- **YOUR GOAL**
Only one stretch of the data below should be repeated: the lines from the line containing "The JS API." through the line containing "invokation of PHP.", inclusive, exactly as they are.

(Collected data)
────────

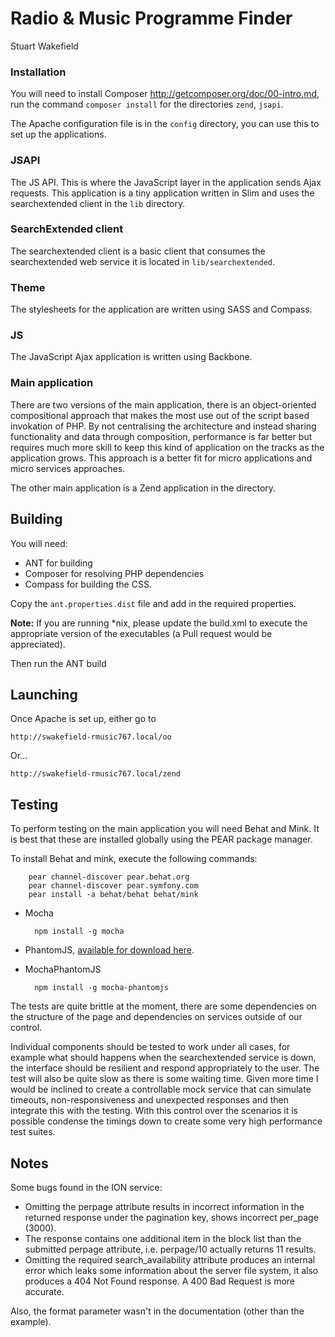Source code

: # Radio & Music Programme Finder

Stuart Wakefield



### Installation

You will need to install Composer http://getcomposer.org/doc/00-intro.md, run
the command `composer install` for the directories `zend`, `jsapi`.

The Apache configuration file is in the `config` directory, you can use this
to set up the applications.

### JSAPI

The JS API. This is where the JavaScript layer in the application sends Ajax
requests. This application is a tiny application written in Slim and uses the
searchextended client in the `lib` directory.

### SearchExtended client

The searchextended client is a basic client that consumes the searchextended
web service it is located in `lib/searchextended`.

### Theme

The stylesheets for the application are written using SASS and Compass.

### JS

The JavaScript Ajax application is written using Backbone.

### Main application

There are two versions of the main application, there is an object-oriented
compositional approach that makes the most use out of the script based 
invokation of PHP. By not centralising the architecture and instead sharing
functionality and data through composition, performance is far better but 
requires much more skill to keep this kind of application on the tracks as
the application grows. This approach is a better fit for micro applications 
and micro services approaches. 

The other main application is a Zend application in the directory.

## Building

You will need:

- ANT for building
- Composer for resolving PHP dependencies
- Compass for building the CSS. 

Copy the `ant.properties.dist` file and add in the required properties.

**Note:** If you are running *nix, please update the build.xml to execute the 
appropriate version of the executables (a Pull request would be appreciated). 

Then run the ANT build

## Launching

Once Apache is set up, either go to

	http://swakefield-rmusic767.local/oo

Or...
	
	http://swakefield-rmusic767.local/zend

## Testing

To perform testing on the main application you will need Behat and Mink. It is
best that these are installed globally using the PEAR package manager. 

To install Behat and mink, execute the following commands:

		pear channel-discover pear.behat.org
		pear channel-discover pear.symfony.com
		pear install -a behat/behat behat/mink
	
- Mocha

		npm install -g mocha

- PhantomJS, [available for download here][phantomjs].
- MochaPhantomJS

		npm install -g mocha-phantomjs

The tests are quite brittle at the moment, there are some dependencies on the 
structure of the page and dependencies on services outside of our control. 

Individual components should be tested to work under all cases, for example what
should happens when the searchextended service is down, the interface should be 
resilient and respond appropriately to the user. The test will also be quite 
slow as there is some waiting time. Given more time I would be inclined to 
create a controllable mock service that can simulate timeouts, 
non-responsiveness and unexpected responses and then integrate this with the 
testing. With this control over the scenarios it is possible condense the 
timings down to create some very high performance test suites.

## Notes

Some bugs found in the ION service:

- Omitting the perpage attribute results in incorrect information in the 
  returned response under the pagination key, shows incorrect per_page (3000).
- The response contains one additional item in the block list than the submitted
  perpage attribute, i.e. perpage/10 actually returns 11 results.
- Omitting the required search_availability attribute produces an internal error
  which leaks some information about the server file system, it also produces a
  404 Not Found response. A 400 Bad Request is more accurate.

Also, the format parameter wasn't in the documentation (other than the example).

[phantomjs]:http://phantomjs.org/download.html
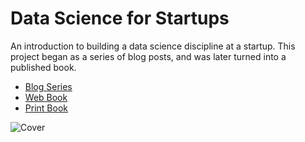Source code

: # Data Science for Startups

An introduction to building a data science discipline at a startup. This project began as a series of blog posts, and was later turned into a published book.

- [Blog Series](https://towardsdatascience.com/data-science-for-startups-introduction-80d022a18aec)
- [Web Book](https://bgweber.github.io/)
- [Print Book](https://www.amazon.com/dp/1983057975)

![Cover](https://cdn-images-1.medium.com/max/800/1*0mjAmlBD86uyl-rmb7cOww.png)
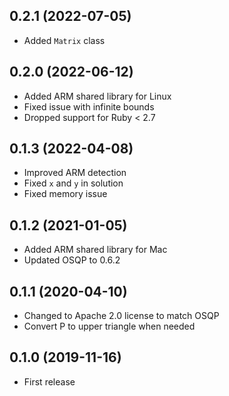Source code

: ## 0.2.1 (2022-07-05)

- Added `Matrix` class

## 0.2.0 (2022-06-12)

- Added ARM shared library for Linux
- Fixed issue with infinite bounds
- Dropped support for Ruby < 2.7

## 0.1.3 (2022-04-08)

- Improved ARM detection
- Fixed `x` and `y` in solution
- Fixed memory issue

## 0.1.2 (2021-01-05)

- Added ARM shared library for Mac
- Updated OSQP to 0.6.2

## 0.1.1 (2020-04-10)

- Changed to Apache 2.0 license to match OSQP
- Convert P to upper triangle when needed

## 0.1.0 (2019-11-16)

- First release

────────

- **EXERCISE OUTPUT**
The JS API. This is where the JavaScript layer in the application sends Ajax
requests. This application is a tiny application written in Slim and uses the
searchextended client in the `lib` directory.

### SearchExtended client

The searchextended client is a basic client that consumes the searchextended
web service it is located in `lib/searchextended`.

### Theme

The stylesheets for the application are written using SASS and Compass.

### JS

The JavaScript Ajax application is written using Backbone.

### Main application

There are two versions of the main application, there is an object-oriented
compositional approach that makes the most use out of the script based 
invokation of PHP. By not centralising the architecture and instead sharing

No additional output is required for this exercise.